<<<<

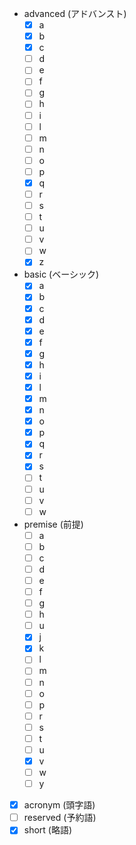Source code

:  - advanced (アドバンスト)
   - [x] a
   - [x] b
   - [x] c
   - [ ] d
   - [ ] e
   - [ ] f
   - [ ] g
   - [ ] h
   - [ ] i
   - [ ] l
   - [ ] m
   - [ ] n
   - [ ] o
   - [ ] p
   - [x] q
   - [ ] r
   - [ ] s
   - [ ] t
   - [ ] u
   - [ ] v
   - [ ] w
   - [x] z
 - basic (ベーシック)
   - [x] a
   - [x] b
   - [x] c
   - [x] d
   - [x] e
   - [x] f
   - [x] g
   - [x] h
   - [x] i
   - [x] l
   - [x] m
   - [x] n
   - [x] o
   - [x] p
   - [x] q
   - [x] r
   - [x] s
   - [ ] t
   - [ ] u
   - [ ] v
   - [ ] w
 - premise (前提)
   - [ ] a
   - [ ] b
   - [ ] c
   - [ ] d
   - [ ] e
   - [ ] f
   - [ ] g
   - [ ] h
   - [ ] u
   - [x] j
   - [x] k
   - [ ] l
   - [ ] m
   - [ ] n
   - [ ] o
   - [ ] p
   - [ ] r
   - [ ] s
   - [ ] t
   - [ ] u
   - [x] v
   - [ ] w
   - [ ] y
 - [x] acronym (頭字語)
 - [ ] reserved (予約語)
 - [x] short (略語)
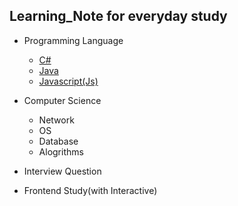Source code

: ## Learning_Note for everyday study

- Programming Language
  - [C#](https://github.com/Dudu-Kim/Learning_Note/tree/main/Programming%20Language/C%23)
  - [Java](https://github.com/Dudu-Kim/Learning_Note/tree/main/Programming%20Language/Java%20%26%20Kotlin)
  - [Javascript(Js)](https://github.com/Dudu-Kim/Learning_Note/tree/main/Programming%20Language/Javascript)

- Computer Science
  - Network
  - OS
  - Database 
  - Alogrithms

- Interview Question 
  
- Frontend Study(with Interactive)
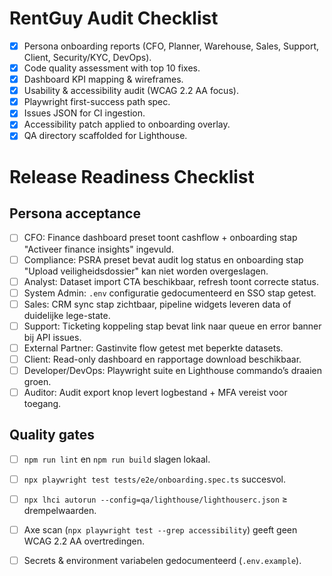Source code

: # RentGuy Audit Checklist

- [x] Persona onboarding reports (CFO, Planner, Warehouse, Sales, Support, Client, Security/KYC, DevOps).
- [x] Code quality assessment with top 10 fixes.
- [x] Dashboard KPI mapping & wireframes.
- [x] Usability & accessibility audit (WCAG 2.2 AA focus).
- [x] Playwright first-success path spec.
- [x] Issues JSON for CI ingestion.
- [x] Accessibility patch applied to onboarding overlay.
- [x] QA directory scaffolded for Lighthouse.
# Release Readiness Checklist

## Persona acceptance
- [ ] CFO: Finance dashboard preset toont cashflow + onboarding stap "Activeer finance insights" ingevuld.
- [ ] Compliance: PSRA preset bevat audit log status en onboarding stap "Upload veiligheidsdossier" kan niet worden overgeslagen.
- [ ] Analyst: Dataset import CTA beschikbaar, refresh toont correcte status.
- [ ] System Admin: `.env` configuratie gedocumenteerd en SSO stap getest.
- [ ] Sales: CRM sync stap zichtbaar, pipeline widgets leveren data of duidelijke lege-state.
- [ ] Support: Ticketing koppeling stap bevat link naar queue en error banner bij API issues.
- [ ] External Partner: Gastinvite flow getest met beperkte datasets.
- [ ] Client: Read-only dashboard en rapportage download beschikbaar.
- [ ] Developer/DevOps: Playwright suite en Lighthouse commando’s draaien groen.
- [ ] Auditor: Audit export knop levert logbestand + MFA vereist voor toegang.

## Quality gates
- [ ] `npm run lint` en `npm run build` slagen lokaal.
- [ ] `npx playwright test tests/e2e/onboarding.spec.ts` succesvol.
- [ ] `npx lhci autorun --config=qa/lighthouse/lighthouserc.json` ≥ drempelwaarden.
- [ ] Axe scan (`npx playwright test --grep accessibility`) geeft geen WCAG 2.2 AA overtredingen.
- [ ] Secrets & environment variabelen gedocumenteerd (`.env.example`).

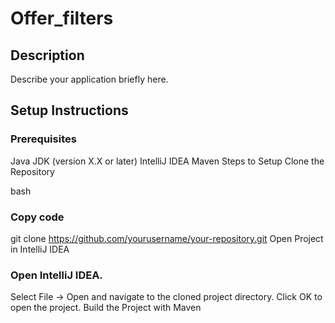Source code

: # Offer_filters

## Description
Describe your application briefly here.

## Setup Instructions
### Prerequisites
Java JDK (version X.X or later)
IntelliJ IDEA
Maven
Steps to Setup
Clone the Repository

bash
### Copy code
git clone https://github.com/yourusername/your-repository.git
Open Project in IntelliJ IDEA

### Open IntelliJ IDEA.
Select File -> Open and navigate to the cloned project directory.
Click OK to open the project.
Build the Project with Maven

>>>>

**PROBLEM STATEMENT:**
What you give back must be the data above, reproduced exactly and free of pictures.

**EXERCISE OUTPUT:**
Source code

:  - advanced (アドバンスト)
   - [x] a
   - [x] b
   - [x] c
   - [ ] d
   - [ ] e
   - [ ] f
   - [ ] g
   - [ ] h
   - [ ] i
   - [ ] l
   - [ ] m
   - [ ] n
   - [ ] o
   - [ ] p
   - [x] q
   - [ ] r
   - [ ] s
   - [ ] t
   - [ ] u
   - [ ] v
   - [ ] w
   - [x] z
 - basic (ベーシック)
   - [x] a
   - [x] b
   - [x] c
   - [x] d
   - [x] e
   - [x] f
   - [x] g
   - [x] h
   - [x] i
   - [x] l
   - [x] m
   - [x] n
   - [x] o
   - [x] p
   - [x] q
   - [x] r
   - [x] s
   - [ ] t
   - [ ] u
   - [ ] v
   - [ ] w
 - premise (前提)
   - [ ] a
   - [ ] b
   - [ ] c
   - [ ] d
   - [ ] e
   - [ ] f
   - [ ] g
   - [ ] h
   - [ ] u
   - [x] j
   - [x] k
   - [ ] l
   - [ ] m
   - [ ] n
   - [ ] o
   - [ ] p
   - [ ] r
   - [ ] s
   - [ ] t
   - [ ] u
   - [x] v
   - [ ] w
   - [ ] y
 - [x] acronym (頭字語)
 - [ ] reserved (予約語)
 - [x] short (略語)
Source code

: ## Learning_Note for everyday study

- Programming Language
  - [C#](https://github.com/Dudu-Kim/Learning_Note/tree/main/Programming%20Language/C%23)
  - [Java](https://github.com/Dudu-Kim/Learning_Note/tree/main/Programming%20Language/Java%20%26%20Kotlin)
  - [Javascript(Js)](https://github.com/Dudu-Kim/Learning_Note/tree/main/Programming%20Language/Javascript)

- Computer Science
  - Network
  - OS
  - Database 
  - Alogrithms

- Interview Question 
  
- Frontend Study(with Interactive)
Source code

: # RentGuy Audit Checklist

- [x] Persona onboarding reports (CFO, Planner, Warehouse, Sales, Support, Client, Security/KYC, DevOps).
- [x] Code quality assessment with top 10 fixes.
- [x] Dashboard KPI mapping & wireframes.
- [x] Usability & accessibility audit (WCAG 2.2 AA focus).
- [x] Playwright first-success path spec.
- [x] Issues JSON for CI ingestion.
- [x] Accessibility patch applied to onboarding overlay.
- [x] QA directory scaffolded for Lighthouse.
# Release Readiness Checklist

## Persona acceptance
- [ ] CFO: Finance dashboard preset toont cashflow + onboarding stap "Activeer finance insights" ingevuld.
- [ ] Compliance: PSRA preset bevat audit log status en onboarding stap "Upload veiligheidsdossier" kan niet worden overgeslagen.
- [ ] Analyst: Dataset import CTA beschikbaar, refresh toont correcte status.
- [ ] System Admin: `.env` configuratie gedocumenteerd en SSO stap getest.
- [ ] Sales: CRM sync stap zichtbaar, pipeline widgets leveren data of duidelijke lege-state.
- [ ] Support: Ticketing koppeling stap bevat link naar queue en error banner bij API issues.
- [ ] External Partner: Gastinvite flow getest met beperkte datasets.
- [ ] Client: Read-only dashboard en rapportage download beschikbaar.
- [ ] Developer/DevOps: Playwright suite en Lighthouse commando’s draaien groen.
- [ ] Auditor: Audit export knop levert logbestand + MFA vereist voor toegang.

## Quality gates
- [ ] `npm run lint` en `npm run build` slagen lokaal.
- [ ] `npx playwright test tests/e2e/onboarding.spec.ts` succesvol.
- [ ] `npx lhci autorun --config=qa/lighthouse/lighthouserc.json` ≥ drempelwaarden.
- [ ] Axe scan (`npx playwright test --grep accessibility`) geeft geen WCAG 2.2 AA overtredingen.
- [ ] Secrets & environment variabelen gedocumenteerd (`.env.example`).

Source code

: # Offer_filters

## Description
Describe your application briefly here.

## Setup Instructions
### Prerequisites
Java JDK (version X.X or later)
IntelliJ IDEA
Maven
Steps to Setup
Clone the Repository

bash
### Copy code
git clone https://github.com/yourusername/your-repository.git
Open Project in IntelliJ IDEA

### Open IntelliJ IDEA.
Select File -> Open and navigate to the cloned project directory.
Click OK to open the project.
Build the Project with Maven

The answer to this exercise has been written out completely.